**What to do:** Return the entries below word for word. No picture belongs in the copy.

**Dataset content:**
○ ○ ○

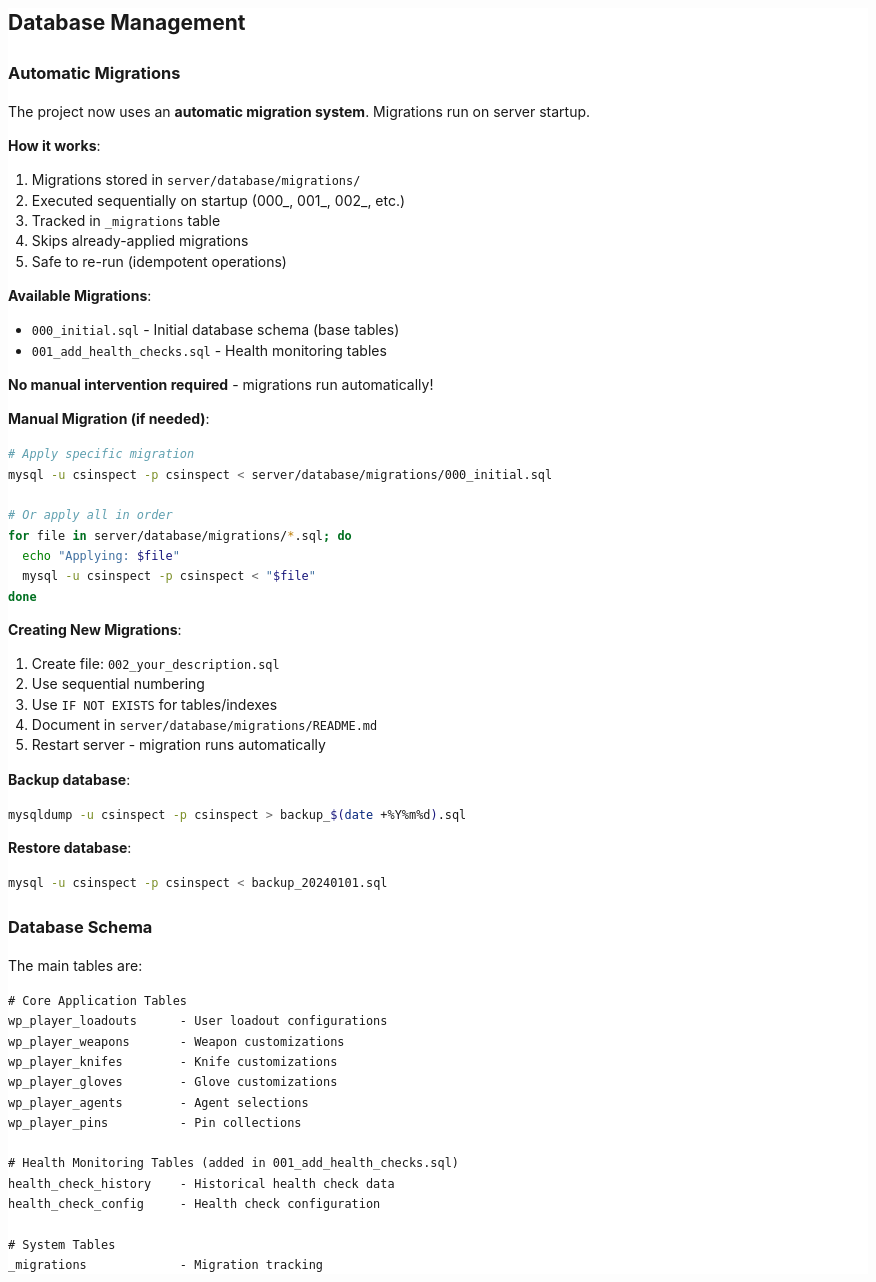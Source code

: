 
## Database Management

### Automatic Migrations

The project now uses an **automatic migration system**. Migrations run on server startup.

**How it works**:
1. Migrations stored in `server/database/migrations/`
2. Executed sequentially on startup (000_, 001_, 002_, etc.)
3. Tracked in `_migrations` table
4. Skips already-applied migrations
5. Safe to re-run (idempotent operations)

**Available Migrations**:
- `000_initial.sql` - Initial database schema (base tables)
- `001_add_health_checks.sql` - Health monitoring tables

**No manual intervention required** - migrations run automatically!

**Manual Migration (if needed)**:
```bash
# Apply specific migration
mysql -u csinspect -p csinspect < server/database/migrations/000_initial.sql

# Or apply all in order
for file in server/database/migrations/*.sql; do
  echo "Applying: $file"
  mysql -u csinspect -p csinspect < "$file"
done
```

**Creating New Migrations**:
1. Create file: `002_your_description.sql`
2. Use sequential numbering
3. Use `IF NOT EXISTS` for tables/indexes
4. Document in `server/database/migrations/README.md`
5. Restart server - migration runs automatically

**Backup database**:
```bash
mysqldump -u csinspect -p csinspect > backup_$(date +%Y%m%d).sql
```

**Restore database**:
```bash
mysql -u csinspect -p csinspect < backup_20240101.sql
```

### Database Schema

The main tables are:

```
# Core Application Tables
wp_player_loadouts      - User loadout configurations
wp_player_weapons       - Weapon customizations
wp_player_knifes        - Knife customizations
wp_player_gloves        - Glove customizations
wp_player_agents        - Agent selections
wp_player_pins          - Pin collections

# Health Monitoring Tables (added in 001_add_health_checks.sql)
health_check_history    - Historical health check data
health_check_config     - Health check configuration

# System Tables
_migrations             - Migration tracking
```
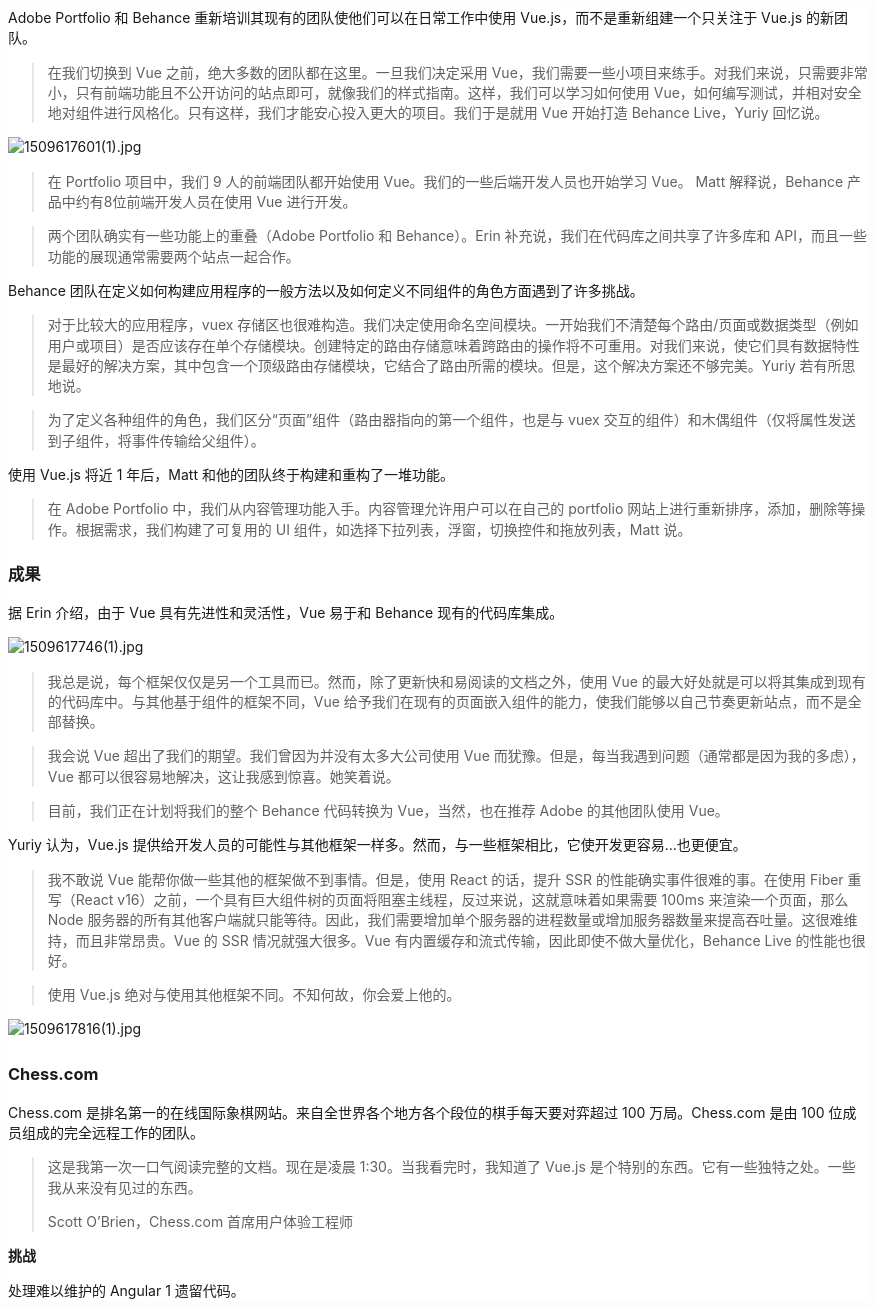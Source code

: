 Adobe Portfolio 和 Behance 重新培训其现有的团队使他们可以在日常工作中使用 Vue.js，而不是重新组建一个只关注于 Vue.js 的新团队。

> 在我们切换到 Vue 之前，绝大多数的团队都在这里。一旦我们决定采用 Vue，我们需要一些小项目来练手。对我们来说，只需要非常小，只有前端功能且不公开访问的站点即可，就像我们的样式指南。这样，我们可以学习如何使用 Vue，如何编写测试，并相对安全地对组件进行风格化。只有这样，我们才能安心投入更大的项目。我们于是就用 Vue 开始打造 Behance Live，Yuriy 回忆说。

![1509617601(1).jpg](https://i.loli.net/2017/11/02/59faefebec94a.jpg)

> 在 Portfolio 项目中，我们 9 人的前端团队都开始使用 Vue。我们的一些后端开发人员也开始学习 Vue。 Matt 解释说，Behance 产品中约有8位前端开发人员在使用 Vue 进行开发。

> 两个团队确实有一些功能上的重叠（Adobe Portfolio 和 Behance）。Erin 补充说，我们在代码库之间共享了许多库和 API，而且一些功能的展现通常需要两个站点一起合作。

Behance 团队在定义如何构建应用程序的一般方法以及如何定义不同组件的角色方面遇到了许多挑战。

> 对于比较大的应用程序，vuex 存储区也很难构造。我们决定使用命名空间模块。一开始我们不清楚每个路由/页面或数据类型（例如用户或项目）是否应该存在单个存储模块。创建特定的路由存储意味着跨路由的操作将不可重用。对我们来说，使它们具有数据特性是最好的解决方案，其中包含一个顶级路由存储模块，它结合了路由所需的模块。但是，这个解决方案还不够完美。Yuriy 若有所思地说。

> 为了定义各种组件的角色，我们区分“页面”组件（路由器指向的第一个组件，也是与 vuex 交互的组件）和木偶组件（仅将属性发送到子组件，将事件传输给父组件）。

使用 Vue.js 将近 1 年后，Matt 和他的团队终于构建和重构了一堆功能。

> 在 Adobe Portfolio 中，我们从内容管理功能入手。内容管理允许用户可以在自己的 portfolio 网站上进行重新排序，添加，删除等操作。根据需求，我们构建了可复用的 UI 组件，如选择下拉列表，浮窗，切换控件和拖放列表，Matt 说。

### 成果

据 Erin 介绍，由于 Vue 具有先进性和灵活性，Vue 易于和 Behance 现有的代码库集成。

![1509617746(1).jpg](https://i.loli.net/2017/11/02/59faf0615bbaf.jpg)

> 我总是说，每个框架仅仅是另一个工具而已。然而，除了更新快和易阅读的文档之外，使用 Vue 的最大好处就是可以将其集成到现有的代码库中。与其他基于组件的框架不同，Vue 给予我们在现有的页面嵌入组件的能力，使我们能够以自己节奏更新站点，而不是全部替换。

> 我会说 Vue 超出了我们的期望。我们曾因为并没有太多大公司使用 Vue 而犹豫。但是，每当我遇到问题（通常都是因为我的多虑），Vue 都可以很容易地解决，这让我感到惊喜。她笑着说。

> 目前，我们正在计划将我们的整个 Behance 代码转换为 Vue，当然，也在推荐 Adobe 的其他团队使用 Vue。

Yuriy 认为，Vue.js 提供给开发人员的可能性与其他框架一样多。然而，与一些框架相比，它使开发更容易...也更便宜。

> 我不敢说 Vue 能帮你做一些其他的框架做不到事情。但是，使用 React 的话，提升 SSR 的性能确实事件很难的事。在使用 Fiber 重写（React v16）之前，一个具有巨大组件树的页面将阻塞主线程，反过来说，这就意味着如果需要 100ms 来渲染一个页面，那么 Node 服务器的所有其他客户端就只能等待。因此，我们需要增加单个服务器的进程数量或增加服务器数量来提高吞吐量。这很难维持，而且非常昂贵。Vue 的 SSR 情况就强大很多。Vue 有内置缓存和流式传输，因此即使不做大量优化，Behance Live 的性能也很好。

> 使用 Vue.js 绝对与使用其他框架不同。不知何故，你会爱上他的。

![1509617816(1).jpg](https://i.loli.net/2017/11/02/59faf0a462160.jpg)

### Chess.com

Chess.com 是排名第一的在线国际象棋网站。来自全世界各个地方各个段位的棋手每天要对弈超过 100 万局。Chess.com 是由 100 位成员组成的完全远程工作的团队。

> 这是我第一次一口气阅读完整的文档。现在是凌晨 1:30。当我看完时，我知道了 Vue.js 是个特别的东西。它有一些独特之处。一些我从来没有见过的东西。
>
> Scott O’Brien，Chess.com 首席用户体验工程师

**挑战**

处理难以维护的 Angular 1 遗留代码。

○ ○ ○

**Exercise result:**
Source code

: 
## Database Management

### Automatic Migrations

The project now uses an **automatic migration system**. Migrations run on server startup.

**How it works**:
1. Migrations stored in `server/database/migrations/`
2. Executed sequentially on startup (000_, 001_, 002_, etc.)
3. Tracked in `_migrations` table
4. Skips already-applied migrations
5. Safe to re-run (idempotent operations)

**Available Migrations**:
- `000_initial.sql` - Initial database schema (base tables)
- `001_add_health_checks.sql` - Health monitoring tables

**No manual intervention required** - migrations run automatically!

**Manual Migration (if needed)**:
```bash
# Apply specific migration
mysql -u csinspect -p csinspect < server/database/migrations/000_initial.sql

# Or apply all in order
for file in server/database/migrations/*.sql; do
  echo "Applying: $file"
  mysql -u csinspect -p csinspect < "$file"
done
```

**Creating New Migrations**:
1. Create file: `002_your_description.sql`
2. Use sequential numbering
3. Use `IF NOT EXISTS` for tables/indexes
4. Document in `server/database/migrations/README.md`
5. Restart server - migration runs automatically

**Backup database**:
```bash
mysqldump -u csinspect -p csinspect > backup_$(date +%Y%m%d).sql
```

**Restore database**:
```bash
mysql -u csinspect -p csinspect < backup_20240101.sql
```

### Database Schema

The main tables are:

```
# Core Application Tables
wp_player_loadouts      - User loadout configurations
wp_player_weapons       - Weapon customizations
wp_player_knifes        - Knife customizations
wp_player_gloves        - Glove customizations
wp_player_agents        - Agent selections
wp_player_pins          - Pin collections

# Health Monitoring Tables (added in 001_add_health_checks.sql)
health_check_history    - Historical health check data
health_check_config     - Health check configuration

# System Tables
_migrations             - Migration tracking
```
Source code

: Adobe Portfolio 和 Behance 重新培训其现有的团队使他们可以在日常工作中使用 Vue.js，而不是重新组建一个只关注于 Vue.js 的新团队。

> 在我们切换到 Vue 之前，绝大多数的团队都在这里。一旦我们决定采用 Vue，我们需要一些小项目来练手。对我们来说，只需要非常小，只有前端功能且不公开访问的站点即可，就像我们的样式指南。这样，我们可以学习如何使用 Vue，如何编写测试，并相对安全地对组件进行风格化。只有这样，我们才能安心投入更大的项目。我们于是就用 Vue 开始打造 Behance Live，Yuriy 回忆说。

![1509617601(1).jpg](https://i.loli.net/2017/11/02/59faefebec94a.jpg)

> 在 Portfolio 项目中，我们 9 人的前端团队都开始使用 Vue。我们的一些后端开发人员也开始学习 Vue。 Matt 解释说，Behance 产品中约有8位前端开发人员在使用 Vue 进行开发。

> 两个团队确实有一些功能上的重叠（Adobe Portfolio 和 Behance）。Erin 补充说，我们在代码库之间共享了许多库和 API，而且一些功能的展现通常需要两个站点一起合作。

Behance 团队在定义如何构建应用程序的一般方法以及如何定义不同组件的角色方面遇到了许多挑战。

> 对于比较大的应用程序，vuex 存储区也很难构造。我们决定使用命名空间模块。一开始我们不清楚每个路由/页面或数据类型（例如用户或项目）是否应该存在单个存储模块。创建特定的路由存储意味着跨路由的操作将不可重用。对我们来说，使它们具有数据特性是最好的解决方案，其中包含一个顶级路由存储模块，它结合了路由所需的模块。但是，这个解决方案还不够完美。Yuriy 若有所思地说。

> 为了定义各种组件的角色，我们区分“页面”组件（路由器指向的第一个组件，也是与 vuex 交互的组件）和木偶组件（仅将属性发送到子组件，将事件传输给父组件）。

使用 Vue.js 将近 1 年后，Matt 和他的团队终于构建和重构了一堆功能。

> 在 Adobe Portfolio 中，我们从内容管理功能入手。内容管理允许用户可以在自己的 portfolio 网站上进行重新排序，添加，删除等操作。根据需求，我们构建了可复用的 UI 组件，如选择下拉列表，浮窗，切换控件和拖放列表，Matt 说。

### 成果

据 Erin 介绍，由于 Vue 具有先进性和灵活性，Vue 易于和 Behance 现有的代码库集成。

![1509617746(1).jpg](https://i.loli.net/2017/11/02/59faf0615bbaf.jpg)

> 我总是说，每个框架仅仅是另一个工具而已。然而，除了更新快和易阅读的文档之外，使用 Vue 的最大好处就是可以将其集成到现有的代码库中。与其他基于组件的框架不同，Vue 给予我们在现有的页面嵌入组件的能力，使我们能够以自己节奏更新站点，而不是全部替换。

> 我会说 Vue 超出了我们的期望。我们曾因为并没有太多大公司使用 Vue 而犹豫。但是，每当我遇到问题（通常都是因为我的多虑），Vue 都可以很容易地解决，这让我感到惊喜。她笑着说。

> 目前，我们正在计划将我们的整个 Behance 代码转换为 Vue，当然，也在推荐 Adobe 的其他团队使用 Vue。

Yuriy 认为，Vue.js 提供给开发人员的可能性与其他框架一样多。然而，与一些框架相比，它使开发更容易...也更便宜。

> 我不敢说 Vue 能帮你做一些其他的框架做不到事情。但是，使用 React 的话，提升 SSR 的性能确实事件很难的事。在使用 Fiber 重写（React v16）之前，一个具有巨大组件树的页面将阻塞主线程，反过来说，这就意味着如果需要 100ms 来渲染一个页面，那么 Node 服务器的所有其他客户端就只能等待。因此，我们需要增加单个服务器的进程数量或增加服务器数量来提高吞吐量。这很难维持，而且非常昂贵。Vue 的 SSR 情况就强大很多。Vue 有内置缓存和流式传输，因此即使不做大量优化，Behance Live 的性能也很好。

> 使用 Vue.js 绝对与使用其他框架不同。不知何故，你会爱上他的。

![1509617816(1).jpg](https://i.loli.net/2017/11/02/59faf0a462160.jpg)

### Chess.com

Chess.com 是排名第一的在线国际象棋网站。来自全世界各个地方各个段位的棋手每天要对弈超过 100 万局。Chess.com 是由 100 位成员组成的完全远程工作的团队。

> 这是我第一次一口气阅读完整的文档。现在是凌晨 1:30。当我看完时，我知道了 Vue.js 是个特别的东西。它有一些独特之处。一些我从来没有见过的东西。
>
> Scott O’Brien，Chess.com 首席用户体验工程师

**挑战**

处理难以维护的 Angular 1 遗留代码。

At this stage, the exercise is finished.